Thomas Sankara : une expérience révolutionnaire au Burkina Faso
Notre sélection de ressources

La Bpi vous propose jusqu’au 24 mai 2022 une sélection de ressources et de documents autour de l’expérience politique révolutionnaire menée au Burkina Faso par son président, Thomas Sankara, de 1983 à 1987.

Photo : Julien Masson / Bpi

En octobre dernier s’est ouvert à Ouagadougou un procès retentissant. Il vient de lever le voile sur l’assassinat, le 15 octobre 1987, de Thomas Sankara, ancien président du Burkina Faso, et de douze de ses compagnons d’armes.
Figure du panafricanisme, artisan d’une révolution sociale, économique et culturelle profonde, il est aujourd’hui encore un symbole d’émancipation vivace dans toute l’Afrique.
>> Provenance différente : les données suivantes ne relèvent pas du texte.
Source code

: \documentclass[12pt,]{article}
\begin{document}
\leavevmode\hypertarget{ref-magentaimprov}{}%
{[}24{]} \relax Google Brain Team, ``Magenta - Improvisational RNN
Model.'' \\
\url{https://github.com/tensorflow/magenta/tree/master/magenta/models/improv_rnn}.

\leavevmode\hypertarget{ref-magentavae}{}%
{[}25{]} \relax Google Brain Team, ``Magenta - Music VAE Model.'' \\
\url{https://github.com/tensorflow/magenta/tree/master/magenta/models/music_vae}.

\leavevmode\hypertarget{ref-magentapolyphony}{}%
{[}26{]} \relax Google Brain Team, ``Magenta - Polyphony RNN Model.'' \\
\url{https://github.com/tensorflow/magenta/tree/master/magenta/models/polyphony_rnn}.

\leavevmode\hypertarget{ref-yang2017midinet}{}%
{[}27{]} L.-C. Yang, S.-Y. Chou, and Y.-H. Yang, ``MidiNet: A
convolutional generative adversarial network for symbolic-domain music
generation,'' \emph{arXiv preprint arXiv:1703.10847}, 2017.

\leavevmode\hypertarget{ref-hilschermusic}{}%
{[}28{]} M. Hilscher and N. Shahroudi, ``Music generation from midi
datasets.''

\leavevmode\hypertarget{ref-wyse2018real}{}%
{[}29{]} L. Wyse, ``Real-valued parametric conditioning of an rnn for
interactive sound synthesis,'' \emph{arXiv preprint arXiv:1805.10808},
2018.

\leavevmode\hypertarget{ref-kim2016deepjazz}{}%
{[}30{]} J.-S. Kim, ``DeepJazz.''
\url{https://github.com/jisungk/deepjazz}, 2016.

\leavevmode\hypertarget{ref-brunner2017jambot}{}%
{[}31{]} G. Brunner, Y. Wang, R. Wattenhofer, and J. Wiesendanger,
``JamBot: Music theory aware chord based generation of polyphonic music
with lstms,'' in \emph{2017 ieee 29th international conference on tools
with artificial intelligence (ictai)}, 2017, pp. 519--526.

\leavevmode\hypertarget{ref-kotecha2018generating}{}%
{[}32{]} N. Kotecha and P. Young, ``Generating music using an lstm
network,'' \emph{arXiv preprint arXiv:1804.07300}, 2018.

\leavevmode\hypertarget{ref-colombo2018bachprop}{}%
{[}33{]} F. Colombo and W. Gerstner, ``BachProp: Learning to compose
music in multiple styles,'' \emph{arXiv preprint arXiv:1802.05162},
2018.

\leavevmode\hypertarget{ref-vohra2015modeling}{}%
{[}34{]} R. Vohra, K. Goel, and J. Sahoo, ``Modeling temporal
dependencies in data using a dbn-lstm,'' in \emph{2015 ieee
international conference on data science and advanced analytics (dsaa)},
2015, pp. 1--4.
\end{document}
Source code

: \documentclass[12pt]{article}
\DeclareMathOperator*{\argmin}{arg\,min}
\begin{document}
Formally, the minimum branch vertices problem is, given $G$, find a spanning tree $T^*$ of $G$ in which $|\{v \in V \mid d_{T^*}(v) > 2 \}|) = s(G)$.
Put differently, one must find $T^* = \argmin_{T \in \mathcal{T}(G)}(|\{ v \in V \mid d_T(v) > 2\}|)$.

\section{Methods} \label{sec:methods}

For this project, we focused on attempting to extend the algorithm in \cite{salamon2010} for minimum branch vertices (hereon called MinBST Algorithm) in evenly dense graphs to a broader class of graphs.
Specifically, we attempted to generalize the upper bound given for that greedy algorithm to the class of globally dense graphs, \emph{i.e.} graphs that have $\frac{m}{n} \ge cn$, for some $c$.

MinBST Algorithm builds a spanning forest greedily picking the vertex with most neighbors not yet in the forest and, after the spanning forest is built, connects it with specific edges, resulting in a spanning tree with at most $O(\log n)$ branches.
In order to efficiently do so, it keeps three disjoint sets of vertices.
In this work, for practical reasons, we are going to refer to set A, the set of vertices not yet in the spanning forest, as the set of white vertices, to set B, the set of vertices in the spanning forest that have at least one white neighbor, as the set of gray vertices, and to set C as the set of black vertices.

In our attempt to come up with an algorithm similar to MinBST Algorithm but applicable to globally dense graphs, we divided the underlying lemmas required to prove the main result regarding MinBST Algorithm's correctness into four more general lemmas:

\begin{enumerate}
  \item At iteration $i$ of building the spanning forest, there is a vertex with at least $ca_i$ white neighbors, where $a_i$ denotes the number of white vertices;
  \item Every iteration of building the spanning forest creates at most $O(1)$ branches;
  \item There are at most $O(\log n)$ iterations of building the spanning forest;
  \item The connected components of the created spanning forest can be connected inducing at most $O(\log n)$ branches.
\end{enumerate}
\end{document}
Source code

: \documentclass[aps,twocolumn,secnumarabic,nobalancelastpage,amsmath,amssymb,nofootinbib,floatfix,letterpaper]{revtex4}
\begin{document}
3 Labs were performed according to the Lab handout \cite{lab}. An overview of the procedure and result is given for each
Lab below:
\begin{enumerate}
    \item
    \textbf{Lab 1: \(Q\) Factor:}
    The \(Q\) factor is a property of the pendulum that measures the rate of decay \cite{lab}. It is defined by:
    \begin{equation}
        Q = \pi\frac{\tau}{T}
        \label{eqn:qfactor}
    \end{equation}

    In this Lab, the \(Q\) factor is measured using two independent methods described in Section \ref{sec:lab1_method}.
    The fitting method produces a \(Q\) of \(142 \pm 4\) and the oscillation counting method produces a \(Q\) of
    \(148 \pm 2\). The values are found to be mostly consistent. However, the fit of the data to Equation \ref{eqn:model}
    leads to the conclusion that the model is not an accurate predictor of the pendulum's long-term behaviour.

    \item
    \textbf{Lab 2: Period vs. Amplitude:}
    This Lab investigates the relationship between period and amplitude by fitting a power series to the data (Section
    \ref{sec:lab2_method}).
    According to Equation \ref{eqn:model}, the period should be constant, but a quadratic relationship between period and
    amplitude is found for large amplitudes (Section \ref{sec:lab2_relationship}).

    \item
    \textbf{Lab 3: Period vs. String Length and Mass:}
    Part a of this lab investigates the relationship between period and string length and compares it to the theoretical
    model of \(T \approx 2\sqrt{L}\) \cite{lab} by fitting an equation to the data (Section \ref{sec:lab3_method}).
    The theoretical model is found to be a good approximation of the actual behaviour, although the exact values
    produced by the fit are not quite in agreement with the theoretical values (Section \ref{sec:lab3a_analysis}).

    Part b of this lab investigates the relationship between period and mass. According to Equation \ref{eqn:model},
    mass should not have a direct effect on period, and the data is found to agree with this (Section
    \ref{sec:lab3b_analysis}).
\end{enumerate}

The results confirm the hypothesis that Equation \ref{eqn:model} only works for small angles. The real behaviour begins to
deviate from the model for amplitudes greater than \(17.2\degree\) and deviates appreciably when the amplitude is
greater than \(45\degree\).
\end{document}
Les commanditaires du coup d’Etat de 1987 étaient jusque-là restés impunis. Qui sont-ils ? Les suspects sont nombreux tant Thomas Sankara était de toutes les luttes. Ses combats et sa capacité à mobiliser la société burkinabé dans des transformations structurelles ont suscité l’irritation de ses ennemis politiques, comme de ses amis (à commencer par celui qui a lui a succédé à la tête du Burkina Faso, Blaise Compaoré : il vient d’être condamné par contumace à perpétuité). Les ramifications internationales du dossier sont nombreuses (bien que non traitées lors du procès de Ouagadougou), et les implications étrangères restent à déterminer : la France de François Mitterrand, la Côte d’Ivoire de Felix Houphouët-Boigny, la Lybie de Mouammar Kadhafi et le Libéria de Charles Taylor pourraient être compromis.

Arrivé au pouvoir en 1983 après un coup d’Etat dont il a pris la tête, Thomas Sankara devient à 34 ans le plus jeune président d’Afrique. La Haute-Volta, comme on l’appelait alors, est le pays le plus pauvre du monde, avec une espérance de vie atteignant à peine 40 ans. Surnommé par son peuple le « président des pauvres », il engage très vite son pays dans un processus révolutionnaire. L’expérience est radicale autant qu’originale.
Thomas Sankara veut inverser les rapports de force économiques, politiques et géopolitiques, et entend éradiquer la pauvreté dans son pays, qu’il rebaptise « Burkina Faso » (le « pays des hommes intègres » en langue mooré et dioula).
Héritier de la pensée panafricaine, il plaide pour une union globale des pays du continent comme seul remède au néocolonialisme politique et économique toujours pratiqué par l’Occident.
Il promeut un développement économique autocentré, et dénonce avec vigueur la dette imposée aux pays africains par les institutions financières internationales (FMI, Banque mondiale). Etranglés par des plans de rigueur drastiques, les gouvernements des pays du tiers-monde sont contraints d’abandonner toute réforme sociale, et de favoriser l’implantation de multinationales mortifères pour les économies locales.
Son célèbre discours sur les méfaits de la dette de juillet 1987 au sommet de l’OUA reste un moment mythique de l’Histoire africaine.
Alors que la corruption gangrène tout le continent, Thomas Sankara affiche un train de vie modeste. Une importante réforme agraire est mise en place: alors qu’il importe 220 000 tonnes de céréales en 1984, le pays atteint, deux ans plus tard, son objectif de deux repas par jour. Jean Ziegler décrira plus tard les réformes de Sankara comme suit : « il a vaincu la faim, il a fait que le Burkina, en 4 ans, est devenu alimentairement autosuffisant ».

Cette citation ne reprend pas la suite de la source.